EXERCISE:
Print exactly the lines that run from the opening line of the material through the line with "build equally valuable soft skills.", and nothing else, leaving out pictures.

RECORDS FOR THE TASK:
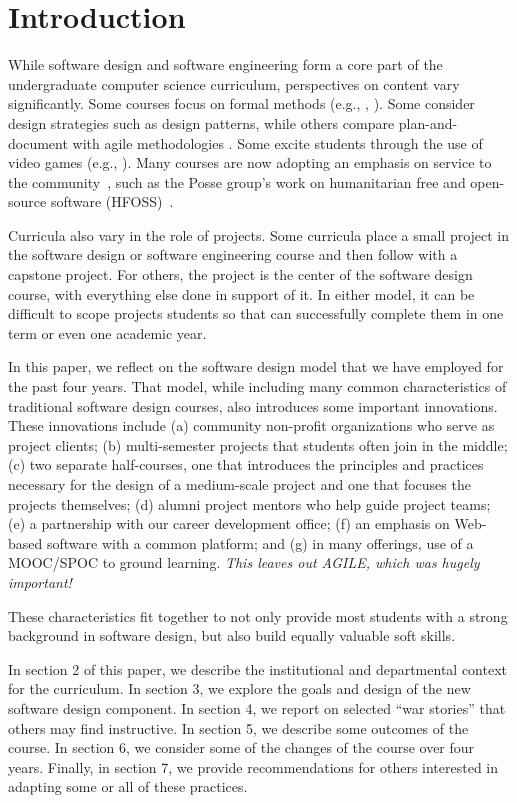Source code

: 
\section{Introduction}

While software design and software engineering form a core part of
the undergraduate computer science curriculum, perspectives on 
content vary significantly.  Some courses
focus on formal methods (e.g., \cite{liu-2009}, \cite{garcia-2014}).
Some consider design strategies such as design patterns, while others
compare plan-and-document with agile methodologies
\cite{gestwicki-2018}.  Some excite students through the use of
video games (e.g., \cite{wolz-2007}).  Many courses are now adopting
an emphasis on service to the community~\cite{hfoss-2018}, 
such as the Posse group's work on
humanitarian free and open-source software (HFOSS)~\cite{posse-2018}.

Curricula also vary in the role of projects.  Some curricula place
a small project in the software design or software engineering
course and then follow with a capstone project.  For others,
the project is the center of the software design course, with
everything else done in support of it. In either model, it can be difficult to 
scope projects students so that can successfully complete them
in one term or even one academic year.

In this paper, we reflect on the software design model that we have
employed for the past four years.  That model, while including many
common characteristics of traditional software design courses, also
introduces some important innovations.  These innovations include
(a) community non-profit organizations who serve as project clients;
(b) multi-semester projects that students often join in the middle;
(c) two separate half-courses, one that introduces
the principles and practices necessary for the design of a medium-scale
project and one that focuses the projects themselves; 
(d) alumni project mentors who help guide project teams; 
(e) a partnership with our career development office; 
(f) an emphasis on Web-based software with a common platform; and 
(g) in many offerings, use of a MOOC/SPOC to ground learning.
\textit{This leaves out AGILE, which was hugely important!}

These characteristics fit together to not only provide
most students with a strong background in software design, but also
build equally valuable soft skills.

In section 2 of this paper, we describe the institutional and
departmental context for the curriculum.  In section 3, we explore
the goals and design of the new software design component.  In
section 4, we report on selected ``war stories'' that others may
find instructive.  In section 5, we describe some outcomes of the
course.  In section 6, we consider some of the changes of the course
over four years.  Finally, in section 7, we provide recommendations
for others interested in adapting some or all of these practices.

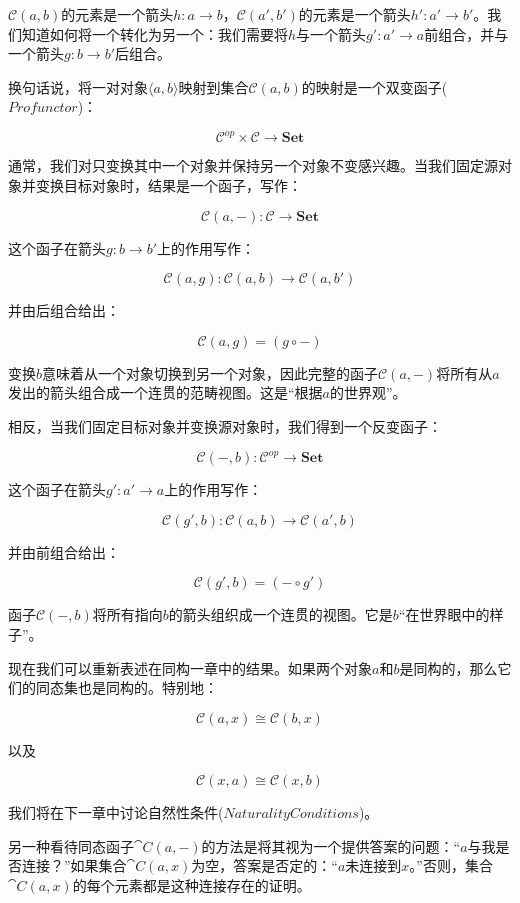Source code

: \documentclass[DaoFP]{subfiles}
\begin{document}
    $\mathcal{C}(a, b)$的元素是一个箭头$h \colon a \to b$，$\mathcal{C}(a', b')$的元素是一个箭头$h' \colon a' \to b'$。我们知道如何将一个转化为另一个：我们需要将$h$与一个箭头$g' \colon a' \to a$前组合，并与一个箭头$g \colon b \to b'$后组合。

    换句话说，将一对对象$\langle a, b \rangle$映射到集合$\mathcal{C}(a, b)$的映射是一个双变函子($Profunctor$)：

    $$\mathcal{C}^{op} \times \mathcal{C} \to \mathbf{Set}$$

    通常，我们对只变换其中一个对象并保持另一个对象不变感兴趣。当我们固定源对象并变换目标对象时，结果是一个函子，写作：

    $$\mathcal{C}(a, -) \colon \mathcal{C} \to \mathbf{Set}$$

    这个函子在箭头$g \colon b \to b'$上的作用写作：

    $$\mathcal{C}(a, g) \colon \mathcal{C}(a, b) \to \mathcal{C}(a, b')$$

    并由后组合给出：

    $$\mathcal{C}(a, g) = (g \circ -)$$

    变换$b$意味着从一个对象切换到另一个对象，因此完整的函子$\mathcal{C}(a, -)$将所有从$a$发出的箭头组合成一个连贯的范畴视图。这是“根据$a$的世界观”。

    相反，当我们固定目标对象并变换源对象时，我们得到一个反变函子：

    $$\mathcal{C}(-, b) \colon \mathcal{C}^{op} \to \mathbf{Set}$$

    这个函子在箭头$g' \colon a' \to a$上的作用写作：

    $$\mathcal{C}(g', b) \colon \mathcal{C}(a, b) \to \mathcal{C}(a', b)$$

    并由前组合给出：

    $$\mathcal{C}(g', b) = (- \circ g')$$

    函子$\mathcal{C}(-, b)$将所有指向$b$的箭头组织成一个连贯的视图。它是$b$“在世界眼中的样子”。

    现在我们可以重新表述在同构一章中的结果。如果两个对象$a$和$b$是同构的，那么它们的同态集也是同构的。特别地：

    $$\mathcal{C}(a, x) \cong \mathcal{C}(b, x)$$

    以及

    $$\mathcal{C}(x, a) \cong \mathcal{C}(x, b)$$

    我们将在下一章中讨论自然性条件($Naturality Conditions$)。

    另一种看待同态函子$\cat C(a, -)$的方法是将其视为一个提供答案的问题：“$a$与我是否连接？”如果集合$\cat C(a, x)$为空，答案是否定的：“$a$未连接到$x$。”否则，集合$\cat C(a, x)$的每个元素都是这种连接存在的证明。
\end{document}
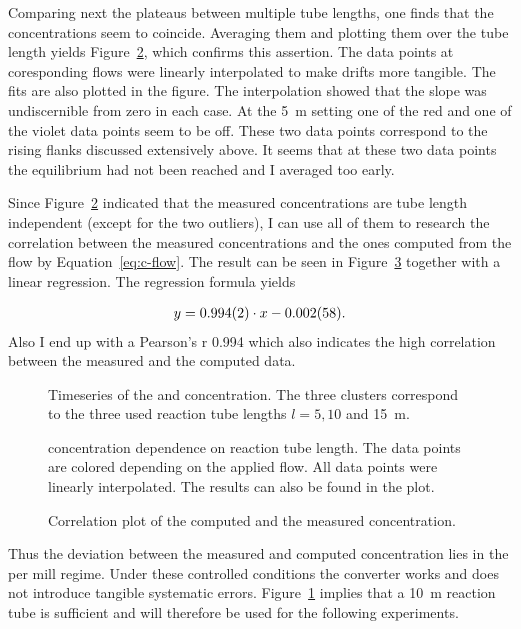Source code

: Comparing next the  plateaus between multiple tube lengths, one
finds that the concentrations seem to coincide. Averaging them and
plotting them over the tube length yields Figure~\ref{fig:no-length},
which confirms this assertion. The data points at coresponding flows
were linearly interpolated to make drifts more tangible. The fits are
also plotted in the figure. The interpolation showed that the slope
was undiscernible from zero in each case. At the \SI{5}{\meter}
setting one of the red and one of the violet data points seem to be
off. These two data points correspond to the rising flanks discussed
extensively above. It seems that at these two data points the
equilibrium had not been reached and I averaged too early.

Since Figure~\ref{fig:no-length} indicated that the measured
concentrations are tube length independent (except for the two
outliers), I can use all of them to research the correlation between
the measured concentrations and the ones computed from the flow by
Equation~\eqref{eq:c-flow}. The result can be seen in
Figure~\ref{fig:no-calib} together with a linear regression. The
regression formula yields

\begin{align*}
  y = \num{0.994 \pm 0.002}  \cdot x -\num{0.002 \pm 0.058}.
\end{align*}
Also I end up with a Pearson's r 0.994 which also indicates the high
correlation between the measured and the computed data.
\begin{figure}[htbp]
  \centering
  
  \hfill
  
  \caption{Timeseries of the  and  concentration. The
    three clusters correspond to the three used reaction tube lengths
    $l = 5, 10$ and \SI{15}{\meter}.}
  \label{fig:ts}
\end{figure}
\begin{figure}[htbp]
  \centering
  
  \caption{ concentration dependence on reaction tube
    length. The data points are colored depending on the applied
     flow. All data points were linearly interpolated. The
    results can also be found in the plot.}
  \label{fig:no-length}
\end{figure}

\begin{figure}[htbp]
  \centering
  
  \caption{Correlation plot of the computed and the measured 
    concentration.}
  \label{fig:no-calib}
\end{figure}

Thus the deviation between the measured and computed
concentration lies in the per mill regime. Under these
controlled conditions the converter works and does not introduce
tangible systematic errors. Figure~\ref{fig:ts} implies that a
\SI{10}{\meter} reaction tube is sufficient and will therefore be used
for the following experiments.

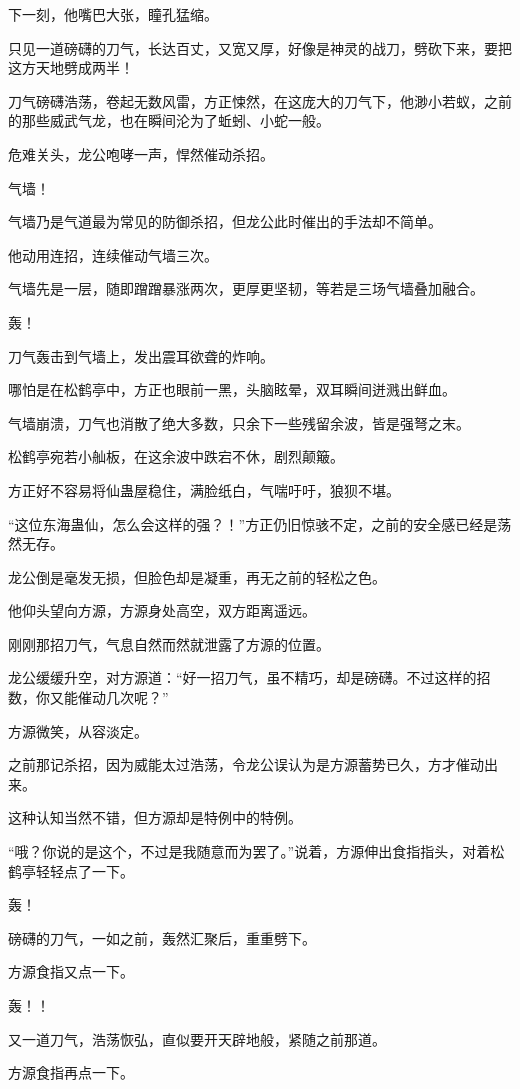\begin{this_body}
下一刻，他嘴巴大张，瞳孔猛缩。

只见一道磅礴的刀气，长达百丈，又宽又厚，好像是神灵的战刀，劈砍下来，要把这方天地劈成两半！

刀气磅礴浩荡，卷起无数风雷，方正悚然，在这庞大的刀气下，他渺小若蚁，之前的那些威武气龙，也在瞬间沦为了蚯蚓、小蛇一般。

危难关头，龙公咆哮一声，悍然催动杀招。

气墙！

气墙乃是气道最为常见的防御杀招，但龙公此时催出的手法却不简单。

他动用连招，连续催动气墙三次。

气墙先是一层，随即蹭蹭暴涨两次，更厚更坚韧，等若是三场气墙叠加融合。

轰！

刀气轰击到气墙上，发出震耳欲聋的炸响。

哪怕是在松鹤亭中，方正也眼前一黑，头脑眩晕，双耳瞬间迸溅出鲜血。

气墙崩溃，刀气也消散了绝大多数，只余下一些残留余波，皆是强弩之末。

松鹤亭宛若小舢板，在这余波中跌宕不休，剧烈颠簸。

方正好不容易将仙蛊屋稳住，满脸纸白，气喘吁吁，狼狈不堪。

“这位东海蛊仙，怎么会这样的强？！”方正仍旧惊骇不定，之前的安全感已经是荡然无存。

龙公倒是毫发无损，但脸色却是凝重，再无之前的轻松之色。

他仰头望向方源，方源身处高空，双方距离遥远。

刚刚那招刀气，气息自然而然就泄露了方源的位置。

龙公缓缓升空，对方源道：“好一招刀气，虽不精巧，却是磅礴。不过这样的招数，你又能催动几次呢？”

方源微笑，从容淡定。

之前那记杀招，因为威能太过浩荡，令龙公误认为是方源蓄势已久，方才催动出来。

这种认知当然不错，但方源却是特例中的特例。

“哦？你说的是这个，不过是我随意而为罢了。”说着，方源伸出食指指头，对着松鹤亭轻轻点了一下。

轰！

磅礴的刀气，一如之前，轰然汇聚后，重重劈下。

方源食指又点一下。

轰！！

又一道刀气，浩荡恢弘，直似要开天辟地般，紧随之前那道。

方源食指再点一下。


\end{this_body}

RESPONSE TO THE TASK:
Source code

: 
\section{Introduction}

While software design and software engineering form a core part of
the undergraduate computer science curriculum, perspectives on 
content vary significantly.  Some courses
focus on formal methods (e.g., \cite{liu-2009}, \cite{garcia-2014}).
Some consider design strategies such as design patterns, while others
compare plan-and-document with agile methodologies
\cite{gestwicki-2018}.  Some excite students through the use of
video games (e.g., \cite{wolz-2007}).  Many courses are now adopting
an emphasis on service to the community~\cite{hfoss-2018}, 
such as the Posse group's work on
humanitarian free and open-source software (HFOSS)~\cite{posse-2018}.

Curricula also vary in the role of projects.  Some curricula place
a small project in the software design or software engineering
course and then follow with a capstone project.  For others,
the project is the center of the software design course, with
everything else done in support of it. In either model, it can be difficult to 
scope projects students so that can successfully complete them
in one term or even one academic year.

In this paper, we reflect on the software design model that we have
employed for the past four years.  That model, while including many
common characteristics of traditional software design courses, also
introduces some important innovations.  These innovations include
(a) community non-profit organizations who serve as project clients;
(b) multi-semester projects that students often join in the middle;
(c) two separate half-courses, one that introduces
the principles and practices necessary for the design of a medium-scale
project and one that focuses the projects themselves; 
(d) alumni project mentors who help guide project teams; 
(e) a partnership with our career development office; 
(f) an emphasis on Web-based software with a common platform; and 
(g) in many offerings, use of a MOOC/SPOC to ground learning.
\textit{This leaves out AGILE, which was hugely important!}

These characteristics fit together to not only provide
most students with a strong background in software design, but also
build equally valuable soft skills.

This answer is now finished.